Normal Volunteer Studies. (a) Axial orientation R2* maps for a single representative volunteer derived from 24 TEs of RSS and OBC reconstructed data at FA=20°. Representative ROIs from peripheral and central regions of liver parenchyma are shown on RSS reconstructed R2* map; (b) SNR plots for peripheral and central ROIs of liver parenchyma; (c) For six normal volunteer studies, boxplots depicting the mean R2* values from the peripheral and central ROIs shown to compare the three methods at truncation thresholds=0, 7, 14, and 20. Top and bottom of each boxplot represents the third (Q3, 75% of the values < Q3) and first quartile (Q1, 25% of the values < Q1) of the data values, respectively. The central bar within each box is the data median, and the upper and lower whiskers are the highest and lowest data values within the upper and lower limits (Upper limit=Q3 + 1.5×(Q3 - Q1); Lower limit=Q1-1.5×(Q3 - Q1)). Signals from the peripheral region of liver parenchyma have higher SNR than signals from the central region at all TEs. Boxplots demonstrate that the R2* values for *Methods A*, B, and C remained relatively constant in the peripheral region of the liver parenchyma for all thresholds (p>0.05). In the central region of liver parenchyma, *Method C (VoxelOBC)* produced significantly different R2* values than both alternative approaches; however, these differences tended to be reduced with increasing truncation threshold.

Discussion

We compared three different approaches to improve R2* measurement accuracy in the setting of low SNR and rapid transverse signal decay. In phantoms, ex vivo animal model, and normal volunteer studies Method C (OBC reconstruction with rigorous SNR calculations for voxel-wise data truncation) consistently provided accurate R2* measurement. For all approaches, truncation proved to be an effective method to reduce R2* measurement error. OBC reconstructed data required less truncation compared to RSS data which required truncation at higher SNR thresholds. However, in practice, the SNR threshold that provides the minimum error may be unknown. With no a priori knowledge of the optimal threshold, Method C is particularly superior to the alternative approaches given the reduced requirement for data truncation.

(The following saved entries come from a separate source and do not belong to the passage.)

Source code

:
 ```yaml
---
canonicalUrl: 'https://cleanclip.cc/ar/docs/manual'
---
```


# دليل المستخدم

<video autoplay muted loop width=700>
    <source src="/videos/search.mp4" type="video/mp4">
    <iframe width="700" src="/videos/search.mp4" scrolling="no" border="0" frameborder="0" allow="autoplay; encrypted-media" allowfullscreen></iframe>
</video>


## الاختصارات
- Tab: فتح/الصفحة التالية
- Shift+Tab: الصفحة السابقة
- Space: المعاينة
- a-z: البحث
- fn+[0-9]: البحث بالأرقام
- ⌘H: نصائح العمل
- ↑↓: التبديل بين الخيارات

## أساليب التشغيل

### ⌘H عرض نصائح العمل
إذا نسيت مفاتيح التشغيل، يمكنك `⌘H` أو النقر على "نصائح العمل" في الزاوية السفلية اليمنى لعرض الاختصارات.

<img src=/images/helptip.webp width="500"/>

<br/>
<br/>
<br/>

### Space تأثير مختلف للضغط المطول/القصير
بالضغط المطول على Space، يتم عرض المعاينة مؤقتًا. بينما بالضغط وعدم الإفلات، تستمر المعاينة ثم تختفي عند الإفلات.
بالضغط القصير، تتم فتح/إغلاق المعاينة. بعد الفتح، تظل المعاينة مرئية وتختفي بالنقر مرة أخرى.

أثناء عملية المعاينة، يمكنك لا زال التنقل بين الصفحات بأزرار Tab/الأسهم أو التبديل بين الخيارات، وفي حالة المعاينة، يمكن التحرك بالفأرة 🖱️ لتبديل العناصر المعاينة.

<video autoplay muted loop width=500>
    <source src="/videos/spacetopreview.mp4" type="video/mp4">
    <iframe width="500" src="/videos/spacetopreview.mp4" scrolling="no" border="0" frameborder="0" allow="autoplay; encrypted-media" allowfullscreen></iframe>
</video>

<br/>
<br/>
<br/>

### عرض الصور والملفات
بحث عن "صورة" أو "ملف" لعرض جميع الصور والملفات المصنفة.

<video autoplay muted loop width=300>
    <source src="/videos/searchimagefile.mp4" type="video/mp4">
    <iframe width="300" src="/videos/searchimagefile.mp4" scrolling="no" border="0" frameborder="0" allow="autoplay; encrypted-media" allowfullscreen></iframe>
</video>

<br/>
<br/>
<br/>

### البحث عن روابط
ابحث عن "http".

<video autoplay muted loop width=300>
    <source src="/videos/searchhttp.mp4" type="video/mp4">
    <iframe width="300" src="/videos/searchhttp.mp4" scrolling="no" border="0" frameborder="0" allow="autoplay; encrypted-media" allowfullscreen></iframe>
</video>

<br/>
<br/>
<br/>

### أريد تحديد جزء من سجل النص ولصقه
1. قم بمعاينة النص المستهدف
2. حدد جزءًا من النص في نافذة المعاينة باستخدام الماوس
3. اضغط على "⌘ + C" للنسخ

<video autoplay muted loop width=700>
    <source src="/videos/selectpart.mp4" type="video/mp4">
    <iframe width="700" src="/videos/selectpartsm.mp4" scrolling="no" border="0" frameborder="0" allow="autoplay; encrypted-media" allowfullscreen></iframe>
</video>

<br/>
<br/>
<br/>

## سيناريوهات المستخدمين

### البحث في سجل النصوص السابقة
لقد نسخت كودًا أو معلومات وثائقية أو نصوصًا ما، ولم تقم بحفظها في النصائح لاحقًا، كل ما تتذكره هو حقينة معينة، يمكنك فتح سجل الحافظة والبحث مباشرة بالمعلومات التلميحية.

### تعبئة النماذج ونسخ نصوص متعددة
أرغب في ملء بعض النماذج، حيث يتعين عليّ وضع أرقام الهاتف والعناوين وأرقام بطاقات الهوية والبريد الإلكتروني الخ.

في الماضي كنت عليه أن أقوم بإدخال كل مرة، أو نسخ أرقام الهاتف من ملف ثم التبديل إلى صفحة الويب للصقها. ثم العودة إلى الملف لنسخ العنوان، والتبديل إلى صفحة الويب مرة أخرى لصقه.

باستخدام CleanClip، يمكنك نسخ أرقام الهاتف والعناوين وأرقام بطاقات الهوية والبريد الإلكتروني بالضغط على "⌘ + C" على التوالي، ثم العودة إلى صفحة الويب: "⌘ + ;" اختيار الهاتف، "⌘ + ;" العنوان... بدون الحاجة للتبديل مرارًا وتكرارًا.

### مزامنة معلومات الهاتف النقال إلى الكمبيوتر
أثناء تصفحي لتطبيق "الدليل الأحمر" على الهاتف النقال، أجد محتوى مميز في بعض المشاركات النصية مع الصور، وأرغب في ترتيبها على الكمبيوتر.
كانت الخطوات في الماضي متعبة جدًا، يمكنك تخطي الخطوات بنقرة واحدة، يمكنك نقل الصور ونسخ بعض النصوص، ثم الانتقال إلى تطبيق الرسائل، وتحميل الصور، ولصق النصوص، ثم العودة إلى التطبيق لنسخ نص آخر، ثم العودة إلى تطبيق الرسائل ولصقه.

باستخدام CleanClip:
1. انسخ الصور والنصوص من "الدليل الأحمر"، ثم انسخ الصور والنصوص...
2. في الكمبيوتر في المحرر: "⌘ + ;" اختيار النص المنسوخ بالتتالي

Our phantom and animal model studies provided a range of R2* values such that we could compare signals and images reconstructed using both RSS and OBC combination methods. When attempting to characterize high R2* values in low SNR settings within a limited time echo range (high intrinsic R2*, low FA or later TEs), RSS signals were greatly impacted by noise bias due to the intrinsic limitations of this multichannel data combination technique. With the use of individual coil-sensitivity profiles, the OBC approach allowed a near-optimal combination of multi-coil signals even at low SNR, reducing the effects of noise on signal data. Conversely, both the RSS and the OBC methods produced near-optimal data for high SNR settings (low intrinsic R2*, higher FA or earlier TEs).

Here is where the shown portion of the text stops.